▶ **Required work**: Lines below that include "해당하는" are the answer; copy each one.

▶ **Records for this task**:
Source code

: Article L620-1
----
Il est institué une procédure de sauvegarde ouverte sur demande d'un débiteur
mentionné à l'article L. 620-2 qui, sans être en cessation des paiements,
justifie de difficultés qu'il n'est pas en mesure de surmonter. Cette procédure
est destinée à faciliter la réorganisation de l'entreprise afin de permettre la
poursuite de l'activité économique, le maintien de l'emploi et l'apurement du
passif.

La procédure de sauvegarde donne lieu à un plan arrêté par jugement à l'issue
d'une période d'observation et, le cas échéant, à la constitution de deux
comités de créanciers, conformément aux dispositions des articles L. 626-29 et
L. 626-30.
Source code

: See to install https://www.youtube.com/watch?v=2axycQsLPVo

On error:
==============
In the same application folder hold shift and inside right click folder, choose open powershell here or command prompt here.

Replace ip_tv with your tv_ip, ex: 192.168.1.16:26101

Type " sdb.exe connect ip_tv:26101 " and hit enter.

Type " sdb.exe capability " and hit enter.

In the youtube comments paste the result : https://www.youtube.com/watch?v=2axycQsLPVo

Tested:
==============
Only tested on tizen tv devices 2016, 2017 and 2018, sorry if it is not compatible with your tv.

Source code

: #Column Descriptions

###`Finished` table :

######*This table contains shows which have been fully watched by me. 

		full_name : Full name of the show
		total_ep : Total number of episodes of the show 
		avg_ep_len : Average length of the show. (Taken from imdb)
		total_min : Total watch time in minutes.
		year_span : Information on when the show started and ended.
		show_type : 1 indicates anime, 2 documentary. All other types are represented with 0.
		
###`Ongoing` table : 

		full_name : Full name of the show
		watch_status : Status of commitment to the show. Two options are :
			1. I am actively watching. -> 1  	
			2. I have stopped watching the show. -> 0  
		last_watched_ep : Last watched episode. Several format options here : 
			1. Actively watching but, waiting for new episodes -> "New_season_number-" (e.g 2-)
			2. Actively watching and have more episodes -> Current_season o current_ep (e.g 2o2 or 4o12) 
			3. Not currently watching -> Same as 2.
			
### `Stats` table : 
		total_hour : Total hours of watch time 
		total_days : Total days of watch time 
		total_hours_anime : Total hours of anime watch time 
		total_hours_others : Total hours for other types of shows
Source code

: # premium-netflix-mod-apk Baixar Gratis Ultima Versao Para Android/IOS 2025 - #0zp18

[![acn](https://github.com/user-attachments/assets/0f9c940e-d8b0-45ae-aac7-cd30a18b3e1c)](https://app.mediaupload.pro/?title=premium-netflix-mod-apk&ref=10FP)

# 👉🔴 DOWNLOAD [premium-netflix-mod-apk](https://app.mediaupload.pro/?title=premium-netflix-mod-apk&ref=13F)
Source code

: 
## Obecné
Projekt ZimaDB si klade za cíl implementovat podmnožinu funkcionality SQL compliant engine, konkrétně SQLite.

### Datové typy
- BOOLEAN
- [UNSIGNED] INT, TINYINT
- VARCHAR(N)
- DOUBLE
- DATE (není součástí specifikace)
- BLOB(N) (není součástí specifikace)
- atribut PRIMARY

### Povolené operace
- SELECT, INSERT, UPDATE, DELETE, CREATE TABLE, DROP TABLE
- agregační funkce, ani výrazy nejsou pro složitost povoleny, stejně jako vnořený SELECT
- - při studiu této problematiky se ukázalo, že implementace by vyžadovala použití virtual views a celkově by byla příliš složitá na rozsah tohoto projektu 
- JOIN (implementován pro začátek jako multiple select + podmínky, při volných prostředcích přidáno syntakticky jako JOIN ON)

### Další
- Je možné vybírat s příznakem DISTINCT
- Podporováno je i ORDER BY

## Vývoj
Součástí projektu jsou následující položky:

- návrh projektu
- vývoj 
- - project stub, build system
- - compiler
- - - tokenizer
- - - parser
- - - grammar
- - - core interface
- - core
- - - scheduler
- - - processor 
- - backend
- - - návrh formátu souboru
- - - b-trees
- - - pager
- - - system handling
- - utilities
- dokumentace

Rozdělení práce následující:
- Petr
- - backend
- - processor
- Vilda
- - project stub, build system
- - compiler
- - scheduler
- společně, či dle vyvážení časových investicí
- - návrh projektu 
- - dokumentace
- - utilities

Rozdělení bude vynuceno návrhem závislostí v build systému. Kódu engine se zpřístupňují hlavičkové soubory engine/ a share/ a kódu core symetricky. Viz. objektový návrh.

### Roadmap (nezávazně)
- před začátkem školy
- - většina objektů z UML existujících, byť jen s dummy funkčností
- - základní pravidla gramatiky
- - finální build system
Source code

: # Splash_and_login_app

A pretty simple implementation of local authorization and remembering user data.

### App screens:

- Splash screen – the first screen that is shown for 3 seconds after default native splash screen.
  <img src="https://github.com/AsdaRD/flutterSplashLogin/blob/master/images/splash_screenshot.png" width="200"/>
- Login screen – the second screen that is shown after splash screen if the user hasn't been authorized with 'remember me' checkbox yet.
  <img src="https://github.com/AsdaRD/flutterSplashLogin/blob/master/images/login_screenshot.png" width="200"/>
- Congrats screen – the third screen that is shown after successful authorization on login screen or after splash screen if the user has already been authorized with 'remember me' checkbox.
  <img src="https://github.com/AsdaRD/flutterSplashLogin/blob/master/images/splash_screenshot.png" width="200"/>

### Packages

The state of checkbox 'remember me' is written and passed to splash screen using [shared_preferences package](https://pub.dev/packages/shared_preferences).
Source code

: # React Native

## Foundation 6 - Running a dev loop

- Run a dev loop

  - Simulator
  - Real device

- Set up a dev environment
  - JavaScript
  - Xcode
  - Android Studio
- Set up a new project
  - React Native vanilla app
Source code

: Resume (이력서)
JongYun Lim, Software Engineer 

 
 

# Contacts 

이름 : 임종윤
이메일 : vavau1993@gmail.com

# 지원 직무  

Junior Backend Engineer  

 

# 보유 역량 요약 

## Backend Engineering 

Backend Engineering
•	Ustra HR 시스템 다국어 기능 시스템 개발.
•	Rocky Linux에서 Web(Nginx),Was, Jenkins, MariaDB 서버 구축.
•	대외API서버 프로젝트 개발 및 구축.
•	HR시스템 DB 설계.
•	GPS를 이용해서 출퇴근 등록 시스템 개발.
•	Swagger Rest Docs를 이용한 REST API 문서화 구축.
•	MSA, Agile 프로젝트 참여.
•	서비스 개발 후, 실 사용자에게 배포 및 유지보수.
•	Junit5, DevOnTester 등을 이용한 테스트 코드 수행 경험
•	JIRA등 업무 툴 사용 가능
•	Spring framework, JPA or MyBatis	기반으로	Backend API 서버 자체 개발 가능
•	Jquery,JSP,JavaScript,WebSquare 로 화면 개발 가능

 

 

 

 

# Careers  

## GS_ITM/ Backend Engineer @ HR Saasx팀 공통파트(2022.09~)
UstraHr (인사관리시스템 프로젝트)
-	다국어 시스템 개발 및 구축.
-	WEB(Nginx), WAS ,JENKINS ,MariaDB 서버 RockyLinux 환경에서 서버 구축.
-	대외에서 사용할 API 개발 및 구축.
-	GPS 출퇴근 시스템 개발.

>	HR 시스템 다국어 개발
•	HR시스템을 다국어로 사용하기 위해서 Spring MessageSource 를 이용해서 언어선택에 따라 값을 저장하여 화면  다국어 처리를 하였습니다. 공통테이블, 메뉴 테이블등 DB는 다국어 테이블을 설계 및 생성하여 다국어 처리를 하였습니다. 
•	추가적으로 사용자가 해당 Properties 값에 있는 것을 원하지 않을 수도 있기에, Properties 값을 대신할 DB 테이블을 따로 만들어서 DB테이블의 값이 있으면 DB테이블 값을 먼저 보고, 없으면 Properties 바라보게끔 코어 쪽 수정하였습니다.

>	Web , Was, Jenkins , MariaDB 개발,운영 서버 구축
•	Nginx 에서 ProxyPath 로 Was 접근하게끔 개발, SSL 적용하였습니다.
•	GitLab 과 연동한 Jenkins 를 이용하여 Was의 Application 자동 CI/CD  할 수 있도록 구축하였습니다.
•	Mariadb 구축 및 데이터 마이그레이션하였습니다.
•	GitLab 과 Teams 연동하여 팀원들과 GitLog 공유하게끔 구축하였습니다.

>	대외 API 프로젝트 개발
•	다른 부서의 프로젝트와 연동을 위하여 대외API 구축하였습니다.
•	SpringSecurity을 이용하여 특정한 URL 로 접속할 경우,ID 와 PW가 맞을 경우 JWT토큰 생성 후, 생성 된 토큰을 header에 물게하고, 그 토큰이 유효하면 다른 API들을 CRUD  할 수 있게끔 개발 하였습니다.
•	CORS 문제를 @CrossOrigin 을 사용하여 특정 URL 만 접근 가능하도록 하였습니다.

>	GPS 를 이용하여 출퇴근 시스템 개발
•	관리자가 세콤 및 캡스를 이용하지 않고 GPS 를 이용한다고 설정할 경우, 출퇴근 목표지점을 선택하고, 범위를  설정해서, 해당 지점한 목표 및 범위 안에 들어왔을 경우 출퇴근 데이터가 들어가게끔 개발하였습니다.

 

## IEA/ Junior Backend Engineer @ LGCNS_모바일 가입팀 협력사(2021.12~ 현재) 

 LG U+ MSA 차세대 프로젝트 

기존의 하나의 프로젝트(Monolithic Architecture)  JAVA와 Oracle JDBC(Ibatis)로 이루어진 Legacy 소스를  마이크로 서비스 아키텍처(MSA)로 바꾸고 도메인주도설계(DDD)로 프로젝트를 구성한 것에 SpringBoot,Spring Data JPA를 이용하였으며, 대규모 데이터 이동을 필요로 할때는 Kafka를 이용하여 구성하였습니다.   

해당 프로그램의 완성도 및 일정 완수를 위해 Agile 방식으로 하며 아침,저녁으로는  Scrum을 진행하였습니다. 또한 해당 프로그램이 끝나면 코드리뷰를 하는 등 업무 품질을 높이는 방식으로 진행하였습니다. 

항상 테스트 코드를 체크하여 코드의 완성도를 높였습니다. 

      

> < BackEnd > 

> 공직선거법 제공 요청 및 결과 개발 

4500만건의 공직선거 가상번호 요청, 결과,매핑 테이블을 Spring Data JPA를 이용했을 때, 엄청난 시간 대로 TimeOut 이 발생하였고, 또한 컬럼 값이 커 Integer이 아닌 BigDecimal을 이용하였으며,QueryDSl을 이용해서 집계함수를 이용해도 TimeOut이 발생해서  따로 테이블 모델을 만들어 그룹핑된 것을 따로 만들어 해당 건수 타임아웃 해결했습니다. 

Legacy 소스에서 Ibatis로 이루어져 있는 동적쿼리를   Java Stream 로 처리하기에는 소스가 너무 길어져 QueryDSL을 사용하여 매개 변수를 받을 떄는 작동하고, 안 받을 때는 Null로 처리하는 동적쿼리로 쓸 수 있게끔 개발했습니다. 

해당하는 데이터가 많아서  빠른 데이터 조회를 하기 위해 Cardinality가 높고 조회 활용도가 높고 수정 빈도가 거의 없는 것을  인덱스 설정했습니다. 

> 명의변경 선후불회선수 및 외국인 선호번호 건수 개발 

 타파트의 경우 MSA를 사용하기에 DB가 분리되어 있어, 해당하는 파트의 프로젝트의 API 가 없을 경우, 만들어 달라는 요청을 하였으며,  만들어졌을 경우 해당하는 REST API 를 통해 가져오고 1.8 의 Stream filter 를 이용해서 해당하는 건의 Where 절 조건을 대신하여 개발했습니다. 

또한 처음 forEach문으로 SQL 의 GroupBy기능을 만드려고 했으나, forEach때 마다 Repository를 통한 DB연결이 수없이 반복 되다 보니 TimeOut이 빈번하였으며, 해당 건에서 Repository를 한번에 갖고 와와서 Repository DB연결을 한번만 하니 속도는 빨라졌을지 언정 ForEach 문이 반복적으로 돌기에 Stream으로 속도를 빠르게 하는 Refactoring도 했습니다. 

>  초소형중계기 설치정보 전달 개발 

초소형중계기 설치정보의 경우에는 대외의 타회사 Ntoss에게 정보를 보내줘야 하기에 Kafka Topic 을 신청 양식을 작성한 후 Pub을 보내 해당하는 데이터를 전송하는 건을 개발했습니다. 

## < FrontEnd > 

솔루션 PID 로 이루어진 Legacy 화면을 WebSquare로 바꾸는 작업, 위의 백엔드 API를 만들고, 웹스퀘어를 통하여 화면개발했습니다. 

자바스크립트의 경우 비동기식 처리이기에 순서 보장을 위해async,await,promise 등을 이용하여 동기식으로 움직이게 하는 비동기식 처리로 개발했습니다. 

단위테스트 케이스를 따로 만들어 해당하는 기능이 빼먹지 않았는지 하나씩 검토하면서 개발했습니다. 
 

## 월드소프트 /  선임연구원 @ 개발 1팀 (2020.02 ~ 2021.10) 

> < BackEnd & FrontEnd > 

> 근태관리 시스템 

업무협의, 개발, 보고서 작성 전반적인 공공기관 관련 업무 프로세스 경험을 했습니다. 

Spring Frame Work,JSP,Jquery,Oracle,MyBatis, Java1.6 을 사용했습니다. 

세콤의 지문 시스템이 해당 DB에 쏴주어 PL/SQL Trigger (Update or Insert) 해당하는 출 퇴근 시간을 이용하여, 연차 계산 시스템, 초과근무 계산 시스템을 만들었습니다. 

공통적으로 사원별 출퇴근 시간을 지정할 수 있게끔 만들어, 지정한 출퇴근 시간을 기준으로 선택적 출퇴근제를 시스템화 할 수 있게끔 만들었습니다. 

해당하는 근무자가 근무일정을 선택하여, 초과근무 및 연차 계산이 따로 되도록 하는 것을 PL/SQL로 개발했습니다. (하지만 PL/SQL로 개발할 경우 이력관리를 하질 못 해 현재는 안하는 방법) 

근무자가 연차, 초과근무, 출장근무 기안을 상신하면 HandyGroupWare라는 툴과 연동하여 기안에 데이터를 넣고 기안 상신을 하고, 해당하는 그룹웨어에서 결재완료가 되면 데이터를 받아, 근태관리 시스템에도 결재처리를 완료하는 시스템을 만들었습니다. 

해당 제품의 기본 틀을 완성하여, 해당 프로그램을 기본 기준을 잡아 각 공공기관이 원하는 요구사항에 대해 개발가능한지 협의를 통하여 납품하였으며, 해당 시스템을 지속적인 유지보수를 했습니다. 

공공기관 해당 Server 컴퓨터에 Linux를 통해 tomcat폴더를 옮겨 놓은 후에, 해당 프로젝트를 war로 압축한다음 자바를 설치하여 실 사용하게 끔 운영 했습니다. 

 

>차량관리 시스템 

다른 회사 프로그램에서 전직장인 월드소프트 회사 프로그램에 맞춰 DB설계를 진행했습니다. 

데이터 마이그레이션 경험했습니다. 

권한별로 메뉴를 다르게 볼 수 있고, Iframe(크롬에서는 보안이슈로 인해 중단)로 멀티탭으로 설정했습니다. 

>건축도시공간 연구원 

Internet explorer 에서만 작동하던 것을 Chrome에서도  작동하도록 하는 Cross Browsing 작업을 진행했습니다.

▶ **Written answer**:
해당하는 데이터가 많아서  빠른 데이터 조회를 하기 위해 Cardinality가 높고 조회 활용도가 높고 수정 빈도가 거의 없는 것을  인덱스 설정했습니다. 
 타파트의 경우 MSA를 사용하기에 DB가 분리되어 있어, 해당하는 파트의 프로젝트의 API 가 없을 경우, 만들어 달라는 요청을 하였으며,  만들어졌을 경우 해당하는 REST API 를 통해 가져오고 1.8 의 Stream filter 를 이용해서 해당하는 건의 Where 절 조건을 대신하여 개발했습니다. 
초소형중계기 설치정보의 경우에는 대외의 타회사 Ntoss에게 정보를 보내줘야 하기에 Kafka Topic 을 신청 양식을 작성한 후 Pub을 보내 해당하는 데이터를 전송하는 건을 개발했습니다. 
단위테스트 케이스를 따로 만들어 해당하는 기능이 빼먹지 않았는지 하나씩 검토하면서 개발했습니다. 
세콤의 지문 시스템이 해당 DB에 쏴주어 PL/SQL Trigger (Update or Insert) 해당하는 출 퇴근 시간을 이용하여, 연차 계산 시스템, 초과근무 계산 시스템을 만들었습니다. 
해당하는 근무자가 근무일정을 선택하여, 초과근무 및 연차 계산이 따로 되도록 하는 것을 PL/SQL로 개발했습니다. (하지만 PL/SQL로 개발할 경우 이력관리를 하질 못 해 현재는 안하는 방법) 
근무자가 연차, 초과근무, 출장근무 기안을 상신하면 HandyGroupWare라는 툴과 연동하여 기안에 데이터를 넣고 기안 상신을 하고, 해당하는 그룹웨어에서 결재완료가 되면 데이터를 받아, 근태관리 시스템에도 결재처리를 완료하는 시스템을 만들었습니다. 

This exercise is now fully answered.